La Syrie je n’en vois pas la fin et surtout bien sûr quand on sait très bien que le conflit en Syrie est beaucoup plus que le conflit syrien en soi ça a beaucoup avoir dans ce conflit profond sunnite/chiite, j’ai pensé que l’Iran pourrait être poussé à jouer un rôle positif mais bien sur ça impliquerait une initiative européenne que je ne vois pas du tout surgir là, pour pousser l’Iran à jouer un rôle positif dans ce conflit, même si je crois que par rapport à l’Arabie Saoudite je pense que l’Iran est une puissance qui a une logique, qui peut délivrer une cohérence civilisationelle, avec une structure d’Etat qui veut s’engager dans la politique régionale et globale. A mon avis, il y a de l’intérêt à cultiver et à développer des liens avec l’Irak, l’Iran et pousser cette dernière vers une position plus constructive qu’en ce moment. Or, avec toutes nos politiques de business et normalement à cause du pétrole et des ventes d’armes, on ne fait même pas la différence avec l’Arabie Saoudite, et donc pour rééquilibrer cette relation très compliquée entre l’Arabie Saoudite et l’Iran, et par rapport à l’Iran je pense que l’Arabie Saoudite et c’est ce que j’ai vu quand j’ai fait mon rapport et quand j’étais là bas et j’ai parlé avec tout le monde, ce n’est pas une puissance, c’est quelque chose de dysfonctionnel, qui est maintenu par nous tous qui faisons avec parce que on a des intérêts économiques mais à mon avis ces intérêts économiques ne sont pas en cohérence avec nos intérêts de sécurité.
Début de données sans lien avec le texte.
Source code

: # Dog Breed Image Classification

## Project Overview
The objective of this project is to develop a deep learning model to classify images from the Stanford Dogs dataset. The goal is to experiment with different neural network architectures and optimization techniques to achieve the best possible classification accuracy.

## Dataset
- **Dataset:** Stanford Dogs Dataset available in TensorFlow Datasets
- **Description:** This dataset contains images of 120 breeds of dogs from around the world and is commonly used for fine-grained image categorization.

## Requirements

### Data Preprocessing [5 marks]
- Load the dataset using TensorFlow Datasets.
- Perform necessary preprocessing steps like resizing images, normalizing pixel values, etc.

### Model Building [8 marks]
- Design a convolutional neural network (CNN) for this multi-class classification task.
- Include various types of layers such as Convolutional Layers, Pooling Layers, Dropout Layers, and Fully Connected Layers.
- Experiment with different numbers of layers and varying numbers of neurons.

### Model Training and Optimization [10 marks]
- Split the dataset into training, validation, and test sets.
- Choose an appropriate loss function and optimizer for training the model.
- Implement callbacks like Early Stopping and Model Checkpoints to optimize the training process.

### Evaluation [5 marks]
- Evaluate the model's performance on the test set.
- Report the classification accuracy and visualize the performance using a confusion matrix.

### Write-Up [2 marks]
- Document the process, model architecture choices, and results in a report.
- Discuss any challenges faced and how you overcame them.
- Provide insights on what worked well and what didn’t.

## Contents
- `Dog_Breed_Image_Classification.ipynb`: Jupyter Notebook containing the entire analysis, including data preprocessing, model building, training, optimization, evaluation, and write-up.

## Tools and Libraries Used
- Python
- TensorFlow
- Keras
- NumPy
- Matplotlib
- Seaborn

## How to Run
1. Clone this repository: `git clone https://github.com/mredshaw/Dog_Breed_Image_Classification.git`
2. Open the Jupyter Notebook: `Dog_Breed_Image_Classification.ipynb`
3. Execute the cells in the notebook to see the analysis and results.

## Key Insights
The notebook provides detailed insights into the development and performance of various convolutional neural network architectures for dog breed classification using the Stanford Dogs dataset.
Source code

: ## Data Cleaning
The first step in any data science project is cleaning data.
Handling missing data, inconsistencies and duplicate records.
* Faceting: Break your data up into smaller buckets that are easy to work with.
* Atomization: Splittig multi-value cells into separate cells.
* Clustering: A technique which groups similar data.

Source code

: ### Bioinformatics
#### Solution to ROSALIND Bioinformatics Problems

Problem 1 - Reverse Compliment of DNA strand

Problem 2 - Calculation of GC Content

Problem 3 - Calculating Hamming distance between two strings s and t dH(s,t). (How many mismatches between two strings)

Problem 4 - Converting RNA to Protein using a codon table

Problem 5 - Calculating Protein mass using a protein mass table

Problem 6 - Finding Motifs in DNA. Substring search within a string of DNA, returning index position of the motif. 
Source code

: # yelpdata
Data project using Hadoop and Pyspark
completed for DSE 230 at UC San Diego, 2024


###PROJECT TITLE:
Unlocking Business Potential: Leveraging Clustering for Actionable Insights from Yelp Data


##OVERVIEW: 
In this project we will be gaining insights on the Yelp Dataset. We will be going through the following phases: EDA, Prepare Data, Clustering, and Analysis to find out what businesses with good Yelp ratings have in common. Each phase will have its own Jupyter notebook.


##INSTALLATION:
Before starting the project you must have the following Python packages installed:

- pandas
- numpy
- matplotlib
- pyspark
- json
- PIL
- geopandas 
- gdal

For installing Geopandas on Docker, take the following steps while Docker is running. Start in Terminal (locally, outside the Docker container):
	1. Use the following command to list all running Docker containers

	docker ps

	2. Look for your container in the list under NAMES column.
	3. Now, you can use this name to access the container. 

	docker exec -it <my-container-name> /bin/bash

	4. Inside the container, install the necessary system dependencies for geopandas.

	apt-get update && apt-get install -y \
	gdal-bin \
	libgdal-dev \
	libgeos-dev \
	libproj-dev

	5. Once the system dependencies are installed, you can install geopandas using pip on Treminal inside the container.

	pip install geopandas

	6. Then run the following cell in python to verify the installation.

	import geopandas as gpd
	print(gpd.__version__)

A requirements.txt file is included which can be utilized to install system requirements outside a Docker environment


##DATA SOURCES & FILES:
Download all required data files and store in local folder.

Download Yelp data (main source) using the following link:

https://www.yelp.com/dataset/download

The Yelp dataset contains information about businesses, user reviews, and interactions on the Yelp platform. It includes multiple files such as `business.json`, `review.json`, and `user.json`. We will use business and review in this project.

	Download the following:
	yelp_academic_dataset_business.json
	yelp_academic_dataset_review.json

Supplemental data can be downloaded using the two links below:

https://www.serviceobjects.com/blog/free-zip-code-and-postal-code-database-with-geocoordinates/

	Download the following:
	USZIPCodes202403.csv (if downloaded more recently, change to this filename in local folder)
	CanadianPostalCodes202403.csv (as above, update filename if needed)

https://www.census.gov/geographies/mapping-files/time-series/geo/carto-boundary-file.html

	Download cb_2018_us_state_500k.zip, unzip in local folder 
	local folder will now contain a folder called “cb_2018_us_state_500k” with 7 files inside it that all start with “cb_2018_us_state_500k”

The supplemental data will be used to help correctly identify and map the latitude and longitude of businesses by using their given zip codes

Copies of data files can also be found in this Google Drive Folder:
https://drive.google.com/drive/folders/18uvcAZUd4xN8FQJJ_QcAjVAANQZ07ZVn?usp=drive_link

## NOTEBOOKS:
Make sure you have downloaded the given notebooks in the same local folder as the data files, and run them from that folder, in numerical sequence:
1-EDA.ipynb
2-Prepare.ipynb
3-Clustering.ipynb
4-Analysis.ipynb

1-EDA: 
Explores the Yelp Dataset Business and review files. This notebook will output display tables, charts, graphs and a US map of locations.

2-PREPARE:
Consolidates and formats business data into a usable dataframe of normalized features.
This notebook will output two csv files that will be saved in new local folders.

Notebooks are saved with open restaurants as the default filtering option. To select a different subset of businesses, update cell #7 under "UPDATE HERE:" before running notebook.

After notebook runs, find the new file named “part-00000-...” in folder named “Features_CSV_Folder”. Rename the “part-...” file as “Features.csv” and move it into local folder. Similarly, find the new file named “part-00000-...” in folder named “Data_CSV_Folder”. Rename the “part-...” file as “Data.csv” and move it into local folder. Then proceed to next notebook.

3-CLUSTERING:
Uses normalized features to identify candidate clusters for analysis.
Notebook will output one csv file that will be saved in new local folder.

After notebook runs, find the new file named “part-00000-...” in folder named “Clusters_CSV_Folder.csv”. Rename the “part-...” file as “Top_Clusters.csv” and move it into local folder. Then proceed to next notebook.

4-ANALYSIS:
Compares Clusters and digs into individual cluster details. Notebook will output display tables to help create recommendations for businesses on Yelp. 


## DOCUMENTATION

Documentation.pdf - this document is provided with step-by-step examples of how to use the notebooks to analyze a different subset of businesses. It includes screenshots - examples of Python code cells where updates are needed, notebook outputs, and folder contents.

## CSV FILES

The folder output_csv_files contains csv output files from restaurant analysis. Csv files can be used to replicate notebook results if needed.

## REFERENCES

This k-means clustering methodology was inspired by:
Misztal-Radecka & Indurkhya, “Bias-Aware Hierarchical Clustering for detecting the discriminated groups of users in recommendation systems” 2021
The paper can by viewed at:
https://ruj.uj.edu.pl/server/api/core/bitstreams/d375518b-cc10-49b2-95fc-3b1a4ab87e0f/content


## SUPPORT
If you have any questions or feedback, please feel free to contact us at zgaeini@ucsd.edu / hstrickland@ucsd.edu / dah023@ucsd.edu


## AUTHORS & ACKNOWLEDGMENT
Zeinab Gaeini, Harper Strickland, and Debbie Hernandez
[1] Ancienne diplomate et ambassadrice du Portugal, Anne Gomes est aujourd’hui député du Parlement européen et membre de la commission des libertés civiles, de la justice et des affaires intérieures, et du Sous-comité pour la sécurité et la défense, ainsi que membre à part entière de la délégation pour les relations avec les États-Unis et la délégation à l’Assemblée parlementaire de l’Union pour la Méditerranée. Elle est membre suppléant du Comité des affaires étrangères et de la Sous-commission des droits de l’homme. Son travail à la main met l’accent sur la justice et des affaires intérieures, de la sécurité et de la défense, la justice fiscale et de transparence, les droits humains et la primauté du droit. En 1980, elle a servi dans les missions portugaises de l’ONU à New York et à Genève.